Dev;

90 11 0
                                    

Devaanello;

"Sayang maaf  ya tadi nggak bisa temenin ke rumah sakit." ucapku setelah duduk di tepi kasur milik Elena.

"Nggak perlu minta maaf, Dev. Kamu kan kerja." jawabnya sambil tersenyum. Elena duduk bersandar dengan selimut menutup sebatas perut. Saat aku masuk tadi, dia sedang menonton film.

Selalu merasa bersalah saat aku tidak bisa mengantarkan Elena untuk terapi ke rumah sakit. Memang Elena tidak pernah menyuruhku mengantar, tetapi jika ada waktu senggang tidak bekerja aku selalu mengusahakan mengantarnya. Ada rasa haru saat aku melihat Elena berlatih berjalan. Aku melihat seribu harap dari kegigihan Elena untuk bisa berjalan normal lagi. Hal itu yang membuatku ingin selalu menemaninya saat ke rumah sakit. Elena masih punya harapan.

Aku pulang dari kantor langsung menuju rumah Elena. Sudah menjadi rutinitasku 2 hari sekali di sebulan terakhir ini. Atau minimal seminggu 2 kali saat aku sedang sibuk-sibuknya di kantor. Aku selalu menyempatkan hadir menemani Elena. Aku tahu dia sangat kesepian.

"Kamu mandi di sini?"  tanya Elena sambil melihat rambutku yang basah.

Aku mengangguk. Memang aku selalu bawa baju ganti saat akan singgah ke rumah Elena.

"Kok keramas sih malem-malem," khawatir Elena memegang rambut pendekku yang basah.

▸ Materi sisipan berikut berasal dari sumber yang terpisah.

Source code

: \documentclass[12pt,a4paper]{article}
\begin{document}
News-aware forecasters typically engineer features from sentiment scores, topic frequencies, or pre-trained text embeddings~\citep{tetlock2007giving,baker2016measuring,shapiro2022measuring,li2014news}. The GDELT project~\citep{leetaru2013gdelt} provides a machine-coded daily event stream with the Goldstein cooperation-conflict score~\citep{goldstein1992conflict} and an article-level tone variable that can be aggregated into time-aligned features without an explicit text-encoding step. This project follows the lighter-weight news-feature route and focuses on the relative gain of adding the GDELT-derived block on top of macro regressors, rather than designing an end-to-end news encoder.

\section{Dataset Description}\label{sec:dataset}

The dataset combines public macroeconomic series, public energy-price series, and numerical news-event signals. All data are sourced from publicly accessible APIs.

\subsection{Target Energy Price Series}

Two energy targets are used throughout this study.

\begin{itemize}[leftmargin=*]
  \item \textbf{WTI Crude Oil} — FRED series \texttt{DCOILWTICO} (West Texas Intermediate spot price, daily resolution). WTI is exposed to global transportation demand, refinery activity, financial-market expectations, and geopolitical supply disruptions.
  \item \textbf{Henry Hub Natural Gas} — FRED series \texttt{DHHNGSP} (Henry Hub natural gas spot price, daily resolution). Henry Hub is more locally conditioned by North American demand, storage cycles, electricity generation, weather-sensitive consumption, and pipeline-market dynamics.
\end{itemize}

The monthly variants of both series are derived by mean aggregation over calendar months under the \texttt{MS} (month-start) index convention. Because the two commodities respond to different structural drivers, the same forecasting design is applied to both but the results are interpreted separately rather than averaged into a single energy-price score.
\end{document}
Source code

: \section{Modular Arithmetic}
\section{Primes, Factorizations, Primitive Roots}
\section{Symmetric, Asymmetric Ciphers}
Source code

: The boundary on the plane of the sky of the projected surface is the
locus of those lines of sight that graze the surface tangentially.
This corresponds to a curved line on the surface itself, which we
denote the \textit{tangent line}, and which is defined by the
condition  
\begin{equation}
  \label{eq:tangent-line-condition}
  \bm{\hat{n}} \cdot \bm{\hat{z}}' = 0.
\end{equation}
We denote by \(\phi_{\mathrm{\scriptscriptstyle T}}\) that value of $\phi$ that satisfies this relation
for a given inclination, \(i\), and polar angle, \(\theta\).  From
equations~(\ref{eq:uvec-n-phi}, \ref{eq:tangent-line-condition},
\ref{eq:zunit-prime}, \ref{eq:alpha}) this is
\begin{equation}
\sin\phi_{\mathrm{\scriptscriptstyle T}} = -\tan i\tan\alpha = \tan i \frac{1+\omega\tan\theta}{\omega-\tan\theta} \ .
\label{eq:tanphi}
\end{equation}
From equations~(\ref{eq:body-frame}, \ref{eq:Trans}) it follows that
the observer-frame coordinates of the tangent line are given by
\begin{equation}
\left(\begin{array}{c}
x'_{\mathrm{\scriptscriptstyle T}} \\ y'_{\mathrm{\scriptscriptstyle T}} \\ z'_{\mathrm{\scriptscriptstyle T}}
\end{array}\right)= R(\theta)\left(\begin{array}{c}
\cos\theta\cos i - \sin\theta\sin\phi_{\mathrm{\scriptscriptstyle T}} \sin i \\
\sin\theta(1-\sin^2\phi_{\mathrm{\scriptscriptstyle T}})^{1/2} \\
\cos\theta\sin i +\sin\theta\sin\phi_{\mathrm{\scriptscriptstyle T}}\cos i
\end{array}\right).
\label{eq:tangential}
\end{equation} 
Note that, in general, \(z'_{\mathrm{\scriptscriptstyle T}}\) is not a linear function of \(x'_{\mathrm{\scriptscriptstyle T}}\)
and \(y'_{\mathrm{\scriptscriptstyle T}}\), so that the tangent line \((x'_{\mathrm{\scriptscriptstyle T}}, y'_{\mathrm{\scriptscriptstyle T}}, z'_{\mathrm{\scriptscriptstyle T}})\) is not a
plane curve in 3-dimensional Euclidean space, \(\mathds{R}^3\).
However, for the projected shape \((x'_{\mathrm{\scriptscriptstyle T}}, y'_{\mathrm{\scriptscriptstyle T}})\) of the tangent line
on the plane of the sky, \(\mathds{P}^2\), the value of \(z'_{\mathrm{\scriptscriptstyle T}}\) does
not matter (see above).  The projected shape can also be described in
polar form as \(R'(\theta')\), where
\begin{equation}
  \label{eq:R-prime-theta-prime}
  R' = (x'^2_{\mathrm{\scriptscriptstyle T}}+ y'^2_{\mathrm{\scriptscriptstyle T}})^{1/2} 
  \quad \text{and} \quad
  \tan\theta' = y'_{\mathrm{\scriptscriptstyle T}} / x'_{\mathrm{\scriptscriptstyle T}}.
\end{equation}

"Biar seger." jawabku menahan tangan Elena yang sedang berada di kepalaku kemudian membawanya untuk kuberikan kecupan singkat tepat pada cincin tunangan yang terselip di jari Elena itu.

"Udah makan?"

Elena menggeleng.

"Kenapa belum??" kekhawatiranku terdengar jelas.

"Nunggu kamu. Aku tahu pasti hari ini kamu dateng. Kamu juga belum makan kan pasti?"

Aku menghela nafas. "Jangan gitu lain kali, Sayang. Harusnya kamu tadi minta tolong Bi Arum buat hubungin aku. Kan aku bisa mampir beli makan dulu."

"Aku juga udah makan, habis ketemu client tadi."

Elena melipat bibir bawahnya.

"Yaudah sekarang mau makan apa?" Aku mengeluarkan ponselku dari saku. Berniat memesan makanan.

"Lagi pengen nasi goreng sama ice cream. Mau toast juga yang manis."

"Ice creamnya nggak usah ya? Udah malem ini."

"Aku bukan anak kecil Deev," sahut Elena.

"Ya ya, yaudah."

"Terima kasih Mas Devaa!" ucap Elena senang kemudian menghambur ke pelukanku.

Aku membalas pelukannya dengan ponsel yang masih kugenggam.

"Aku suka kalo kamu manja terus manggil Mas gini,"

"Makin sayang." lanjutku mencium keningnya sebelum melepaskan pelukan kami.

Elena tersenyum kemudian kembali bersandar seperti posisi awal.

"Kamu nggak mau pake hp lagi?" Aku bertanya sambil berkutat dengan ponsel, memilih-memilih makanan di aplikasi sesuai keinginan Elena tadi.

"Masih belum pengen."

"Buat kabar-kabaran aja, Sayang. Biar kalo kamu mau apa-apa bisa hubungin aku. Aku juga kadang kangen suara kamu, pengen telponan."